# [Work task]
Below are records; count the lines that hold the string "much" and give only the count.

# [Exercise materials]
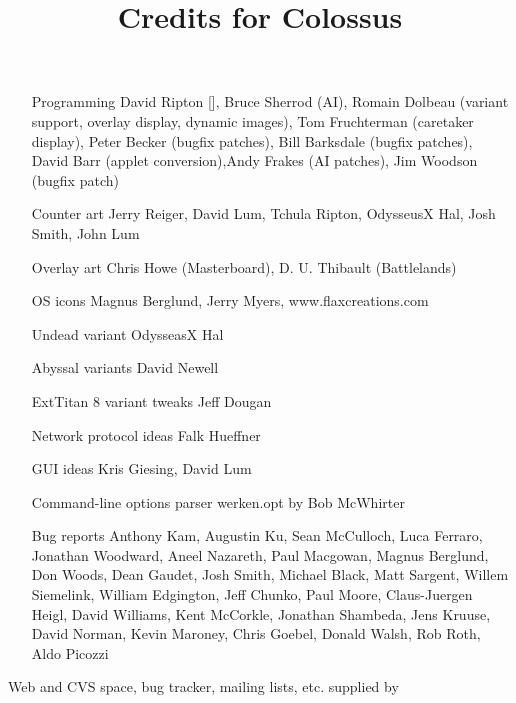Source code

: \documentclass{article}
\begin{document}

\title{Credits for Colossus}

\maketitle

\begin{itemize}

\item[Programming] David Ripton [], Bruce Sherrod (AI), Romain Dolbeau (variant support, overlay display, dynamic images), Tom Fruchterman (caretaker display), Peter Becker (bugfix patches), Bill Barksdale (bugfix patches), David Barr (applet conversion),Andy Frakes (AI patches), Jim Woodson (bugfix patch)

\item[Counter art] Jerry Reiger, David Lum, Tchula Ripton, OdysseusX Hal, Josh Smith, John Lum

\item[Overlay art] Chris Howe (Masterboard), D. U. Thibault (Battlelands)

\item[OS icons] Magnus Berglund, Jerry Myers, www.flaxcreations.com

\item[Undead variant] OdysseasX Hal

\item[Abyssal variants] David Newell

\item[ExtTitan 8 variant tweaks] Jeff Dougan

\item[Network protocol ideas] Falk Hueffner

\item[GUI ideas] Kris Giesing, David Lum

\item[Command-line options parser] werken.opt by Bob McWhirter

\item[Bug reports] Anthony Kam, Augustin Ku, Sean McCulloch, Luca Ferraro, Jonathan Woodward, Aneel Nazareth, Paul Macgowan, Magnus Berglund, Don Woods, Dean Gaudet, Josh Smith, Michael Black, Matt Sargent, Willem Siemelink, William Edgington, Jeff Chunko, Paul Moore, Claus-Juergen Heigl, David Williams, Kent McCorkle, Jonathan Shambeda, Jens Kruuse, David Norman, Kevin Maroney, Chris Goebel, Donald Walsh, Rob Roth, Aldo Picozzi


\end{itemize}

Web and CVS space, bug tracker, mailing lists, etc. supplied by 
\end{document}
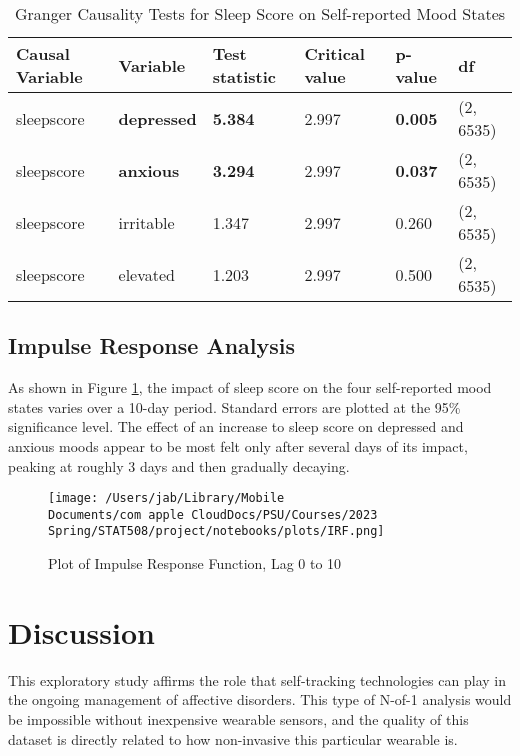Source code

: \documentclass{article}
\begin{document}
\begin{table}[h]
    \centering
    \begin{tabular}{llllll}
    \toprule
        \textbf{Causal Variable} & \textbf{Variable} & \textbf{Test statistic} & \textbf{Critical value} & \textbf{p-value} & \textbf{df} \\
        \midrule
        sleepscore & \textbf{depressed} & \textbf{5.384} & 2.997 & \textbf{0.005} & (2, 6535) \\
        sleepscore & \textbf{anxious} & \textbf{3.294} & 2.997 & \textbf{0.037} & (2, 6535) \\
        sleepscore & irritable & 1.347 & 2.997 & 0.260 & (2, 6535) \\
        sleepscore & elevated & 1.203 & 2.997 & 0.500 & (2, 6535) \\
      \bottomrule
    \end{tabular}
    \caption{Granger Causality Tests for Sleep Score on Self-reported Mood
    States}
    \label{Granger}
\end{table}


\hypertarget{impulse-response-analysis-1}{%
\subsection{Impulse Response Analysis}\label{impulse-response-analysis-1}}

As shown in Figure \ref{IRF}, the impact of sleep score on the four
self-reported mood states varies over a 10-day period. Standard errors are
plotted at the 95\% significance level. The effect of an increase to sleep score
on depressed and anxious moods appear to be most felt only after several days of
its impact, peaking at roughly 3 days and then gradually decaying.

\begin{figure}[h]
\centering
  \texttt{[image: /Users/jab/Library/Mobile Documents/com~apple~CloudDocs/PSU/Courses/2023 Spring/STAT508/project/notebooks/plots/IRF.png]}
  \caption{Plot of Impulse Response Function, Lag 0 to 10}
  \label{IRF}
\end{figure}



\hypertarget{discussion}{%
\section{Discussion}\label{discussion}}

This exploratory study affirms the role that self-tracking technologies can play
in the ongoing management of affective disorders. This type of N-of-1 analysis
would be impossible without inexpensive wearable sensors, and the quality of
this dataset is directly related to how non-invasive this particular wearable is.
\end{document}
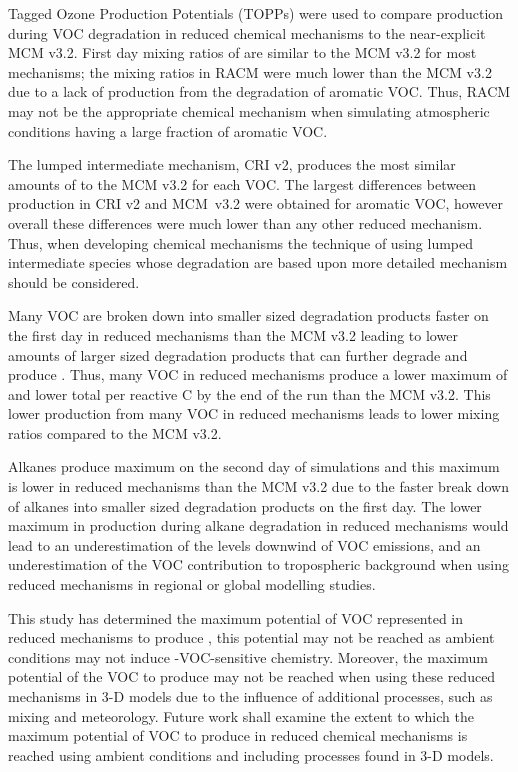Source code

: Tagged Ozone Production Potentials (TOPPs) were used to compare  production during VOC degradation in reduced chemical mechanisms to the near-explicit MCM v3.2. 
First day mixing ratios of  are similar to the MCM v3.2 for most mechanisms; the  mixing ratios in RACM were much lower than the MCM v3.2 due to a lack of  production from the degradation of aromatic VOC.
Thus, RACM may not be the appropriate chemical mechanism when simulating atmospheric conditions having a large fraction of aromatic VOC.

The lumped intermediate mechanism, CRI v2, produces the most similar amounts of  to the MCM v3.2 for each VOC.
The largest differences between  production in CRI v2 and \mbox{MCM v3.2} were obtained for aromatic VOC, however overall these differences were much lower than any other reduced mechanism.
Thus, when developing chemical mechanisms the technique of using lumped intermediate species whose degradation are based upon more detailed mechanism should be considered.

Many VOC are broken down into smaller sized degradation products faster on the first day in reduced mechanisms than the MCM v3.2 leading to lower amounts of larger sized degradation products that can further degrade and produce .
Thus, many VOC in reduced mechanisms produce a lower maximum of  and lower total  per reactive C by the end of the run than the MCM v3.2.
This lower  production from many VOC in reduced mechanisms leads to lower  mixing ratios compared to the MCM v3.2.

Alkanes produce maximum  on the second day of simulations and this maximum is lower in reduced mechanisms than the MCM v3.2 due to the faster break down of alkanes into smaller sized degradation products on the first day.
The lower maximum in  production during alkane degradation in reduced mechanisms would lead to an underestimation of the  levels downwind of VOC emissions, and an underestimation of the VOC contribution to tropospheric background  when using reduced mechanisms in regional or global modelling studies.

This study has determined the maximum potential of VOC represented in reduced mechanisms to produce , this potential may not be reached as ambient  conditions may not induce -VOC-sensitive chemistry.
Moreover, the maximum potential of the VOC to produce  may not be reached when using these reduced mechanisms in 3-D models due to the influence of additional processes, such as mixing and meteorology.
Future work shall examine the extent to which the maximum potential of VOC to produce  in reduced chemical mechanisms is reached using ambient  conditions and including processes found in 3-D models.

# [Written response]
2